Comparisons with the cognition and communication of other species have long informed discussion of the origins of human communication and language. This research has often focused on similarities and differences with the linguistic code, but more recently there has been an increased focus on the social cognitive foundations of linguistic communication. However, exactly what these comparisons tell us is not clear, because the theoretical concepts used in the animal communication literature are different to those used in the corresponding literature on human communication, specifically those used in linguistic pragmatics. In this article, I bridge the gap between these two areas, and in doing so specify exactly what great ape communication tells us about the origins of human communication and language. I conclude that great ape communication probably does not share the same social cognitive foundations as linguistic communication, but that it probably does involve the use of metacognitive abilities that, once they evolved to a more sophisticated degree, were exapted for use in what is an evolutionarily novel form of communication: human ostensive communication. This is turn laid the foundations for the emergence of linguistic communication. More generally, I highlight the often neglected importance of pragmatics for the study of language origins.

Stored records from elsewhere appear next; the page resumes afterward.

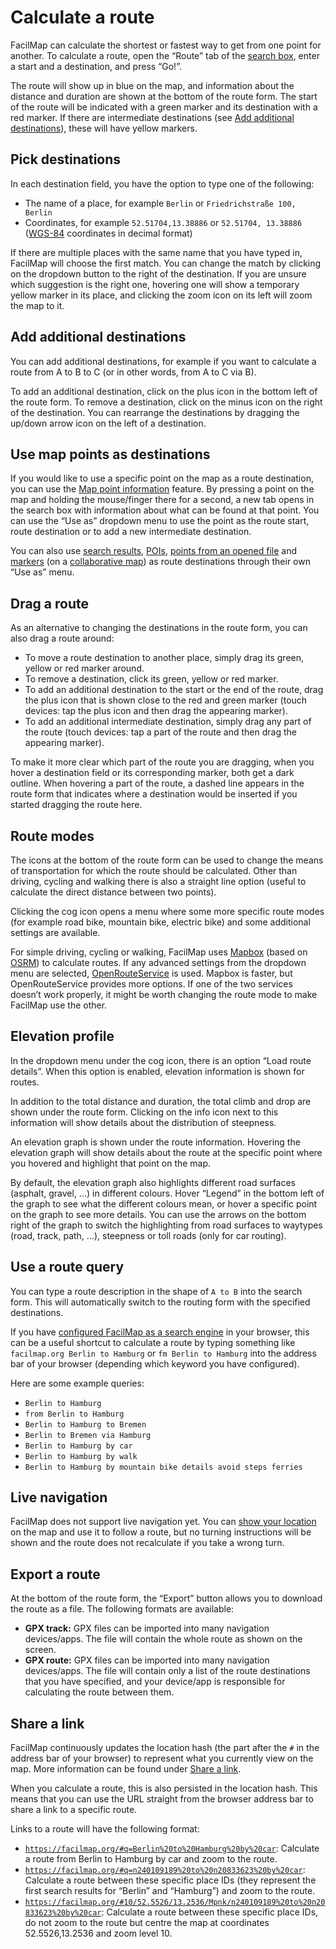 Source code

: # Calculate a route

FacilMap can calculate the shortest or fastest way to get from one point for another. To calculate a route, open the “Route” tab of the [search box](../ui/#search-box), enter a start and a destination, and press “Go!”.

The route will show up in blue on the map, and information about the distance and duration are shown at the bottom of the route form. The start of the route will be indicated with a green marker and its destination with a red marker. If there are intermediate destinations (see [Add additional destinations](#add-additional-destinations)), these will have yellow markers.

<Screencast :desktop="require('./route.mp4')" :mobile="require('./route-mobile.mp4')"></Screencast>

## Pick destinations

In each destination field, you have the option to type one of the following:
* The name of a place, for example `Berlin` or `Friedrichstraße 100, Berlin`
* Coordinates, for example `52.51704,13.38886` or `52.51704, 13.38886` ([WGS-84](https://en.wikipedia.org/wiki/World_Geodetic_System) coordinates in decimal format)

If there are multiple places with the same name that you have typed in, FacilMap will choose the first match. You can change the match by clicking on the dropdown button to the right of the destination. If you are unsure which suggestion is the right one, hovering one will show a temporary yellow marker in its place, and clicking the zoom icon on its left will zoom the map to it.

<Screencast :desktop="require('./suggestions.mp4')" :mobile="require('./suggestions-mobile.mp4')"></Screencast>

## Add additional destinations

You can add additional destinations, for example if you want to calculate a route from A to B to C (or in other words, from A to C via B).

To add an additional destination, click on the plus icon in the bottom left of the route form. To remove a destination, click on the minus icon on the right of the destination. You can rearrange the destinations by dragging the up/down arrow icon on the left of a destination.

<Screencast :desktop="require('./additional.mp4')" :mobile="require('./additional-mobile.mp4')"></Screencast>

## Use map points as destinations

If you would like to use a specific point on the map as a route destination, you can use the [Map point information](../click-marker/) feature. By pressing a point on the map and holding the mouse/finger there for a second, a new tab opens in the search box with information about what can be found at that point. You can use the “Use as” dropdown menu to use the point as the route start, route destination or to add a new intermediate destination.

You can also use [search results](../search/#show-result-details), [POIs](../pois/#show-details), [points from an opened file](../files/#show-details) and [markers](../markers/) (on a [collaborative map](../collaborative/)) as route destinations through their own “Use as” menu.

<Screencast :desktop="require('./click-marker.mp4')" :mobile="require('./click-marker-mobile.mp4')"></Screencast>

## Drag a route

As an alternative to changing the destinations in the route form, you can also drag a route around:
* To move a route destination to another place, simply drag its green, yellow or red marker around.
* To remove a destination, click its green, yellow or red marker.
* To add an additional destination to the start or the end of the route, drag the plus icon that is shown close to the red and green marker (touch devices: tap the plus icon and then drag the appearing marker).
* To add an additional intermediate destination, simply drag any part of the route (touch devices: tap a part of the route and then drag the appearing marker).

To make it more clear which part of the route you are dragging, when you hover a destination field or its corresponding marker, both get a dark outline. When hovering a part of the route, a dashed line appears in the route form that indicates where a destination would be inserted if you started dragging the route here.

<Screencast :desktop="require('./drag.mp4')" :mobile="require('./drag-mobile.mp4')"></Screencast>

## Route modes

The icons at the bottom of the route form can be used to change the means of transportation for which the route should be calculated. Other than driving, cycling and walking there is also a straight line option (useful to calculate the direct distance between two points).

Clicking the cog icon opens a menu where some more specific route modes (for example road bike, mountain bike, electric bike) and some additional settings are available.

For simple driving, cycling or walking, FacilMap uses [Mapbox](https://docs.mapbox.com/api/navigation/directions/) (based on [OSRM](https://www.project-osrm.org/)) to calculate routes. If any advanced settings from the dropdown menu are selected, [OpenRouteService](https://openrouteservice.org/) is used. Mapbox is faster, but OpenRouteService provides more options. If one of the two services doesn’t work properly, it might be worth changing the route mode to make FacilMap use the other.

<Screencast :desktop="require('./mode.mp4')" :mobile="require('./mode-mobile.mp4')"></Screencast>

## Elevation profile

In the dropdown menu under the cog icon, there is an option “Load route details”. When this option is enabled, elevation information is shown for routes.

In addition to the total distance and duration, the total climb and drop are shown under the route form. Clicking on the info icon next to this information will show details about the distribution of steepness.

An elevation graph is shown under the route information. Hovering the elevation graph will show details about the route at the specific point where you hovered and highlight that point on the map.

By default, the elevation graph also highlights different road surfaces (asphalt, gravel, ...) in different colours. Hover “Legend” in the bottom left of the graph to see what the different colours mean, or hover a specific point on the graph to see more details. You can use the arrows on the bottom right of the graph to switch the highlighting from road surfaces to waytypes (road, track, path, ...), steepness or toll roads (only for car routing).

<Screencast :desktop="require('./elevation.mp4')" :mobile="require('./elevation-mobile.mp4')"></Screencast>

## Use a route query

You can type a route description in the shape of `A to B` into the search form. This will automatically switch to the routing form with the specified destinations.

<Screencast :desktop="require('./query.mp4')" :mobile="require('./query-mobile.mp4')"></Screencast>

If you have [configured FacilMap as a search engine](../search/#configure-a-browser-search-engine) in your browser, this can be a useful shortcut to calculate a route by typing something like `facilmap.org Berlin to Hamburg` or `fm Berlin to Hamburg` into the address bar of your browser (depending which keyword you have configured).

Here are some example queries:
* `Berlin to Hamburg`
* `from Berlin to Hamburg`
* `Berlin to Hamburg to Bremen`
* `Berlin to Bremen via Hamburg`
* `Berlin to Hamburg by car`
* `Berlin to Hamburg by walk`
* `Berlin to Hamburg by mountain bike details avoid steps ferries`

## Live navigation

FacilMap does not support live navigation yet. You can [show your location](../locate/) on the map and use it to follow a route, but no turning instructions will be shown and the route does not recalculate if you take a wrong turn.

## Export a route

At the bottom of the route form, the “Export” button allows you to download the route as a file. The following formats are available:

* **GPX track:** GPX files can be imported into many navigation devices/apps. The file will contain the whole route as shown on the screen.
* **GPX route:** GPX files can be imported into many navigation devices/apps. The file will contain only a list of the route destinations that you have specified, and your device/app is responsible for calculating the route between them.

## Share a link

FacilMap continuously updates the location hash (the part after the `#` in the address bar of your browser) to represent what you currently view on the map. More information can be found under [Share a link](../share/).

When you calculate a route, this is also persisted in the location hash. This means that you can use the URL straight from the browser address bar to share a link to a specific route.

Links to a route will have the following format:
* [`https://facilmap.org/#q=Berlin%20to%20Hamburg%20by%20car`](https://facilmap.org/#q=Berlin%20to%20Hamburg%20by%20car): Calculate a route from Berlin to Hamburg by car and zoom to the route.
* [`https://facilmap.org/#q=n240109189%20to%20n20833623%20by%20car`](https://facilmap.org/#q=n240109189%20to%20n20833623%20by%20car): Calculate a route between these specific place IDs (they represent the first search results for “Berlin” and “Hamburg”) and zoom to the route.
* [`https://facilmap.org/#10/52.5526/13.2536/Mpnk/n240109189%20to%20n20833623%20by%20car`](https://facilmap.org/#10/52.5526/13.2536/Mpnk/n240109189%20to%20n20833623%20by%20car): Calculate a route between these specific place IDs, do not zoom to the route but centre the map at coordinates 52.5526,13.2536 and zoom level 10.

LEC talk 25th November: Alan Nielsen

By Kevin | November 22, 2014

Tuesday 25th November 11am, DSB 1.17

Alan Nielsen

Motivated vs conventional systematicity: Implications for language learning.

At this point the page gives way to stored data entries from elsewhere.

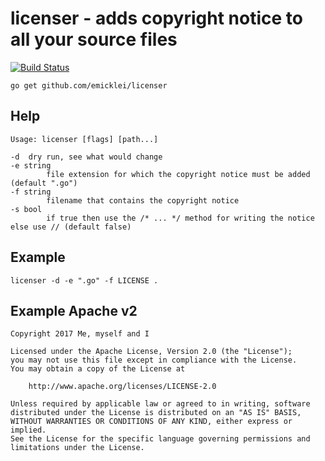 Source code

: # licenser - adds copyright notice to all your source files

[![Build Status](https://travis-ci.org/emicklei/licenser.png)](https://travis-ci.org/emicklei/licenser)

    go get github.com/emicklei/licenser

## Help

    Usage: licenser [flags] [path...]

    -d	dry run, see what would change
    -e string
            file extension for which the copyright notice must be added (default ".go")
    -f string
            filename that contains the copyright notice
    -s bool
            if true then use the /* ... */ method for writing the notice else use // (default false)

## Example

    licenser -d -e ".go" -f LICENSE .

## Example Apache v2

    Copyright 2017 Me, myself and I

    Licensed under the Apache License, Version 2.0 (the "License");
    you may not use this file except in compliance with the License.
    You may obtain a copy of the License at

        http://www.apache.org/licenses/LICENSE-2.0

    Unless required by applicable law or agreed to in writing, software
    distributed under the License is distributed on an "AS IS" BASIS,
    WITHOUT WARRANTIES OR CONDITIONS OF ANY KIND, either express or implied.
    See the License for the specific language governing permissions and
    limitations under the License.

Two complementary streams of research in the past decade have suggested that systematic associations between words and meanings are beneficial for language learners. On the one hand, work into sound symbolism has suggested that the motivated connections between certain characteristics of words and meanings are responsible for this learning benefit. At the same time, artificial language learning work has more generally suggested that systematic languages are easier to learn. In this talk I will present data from an experiment designed to explore the differences between these types of learning, suggesting that the sole benefit for motivated systematic languages over conventional ones is in the earliest stages of learning.

PhD for Cat Silvey

By Kenny | November 10, 2014

Congratulations to Dr Catriona Silvey, who was awarded her PhD on 7th November. Cat did her PhD with Kenny Smith and Simon Kirby, on “The communicative emergence and cultural evolution of word meanings”; since her viva she has been working in the Goldin-Meadow lab at the University of Chicago.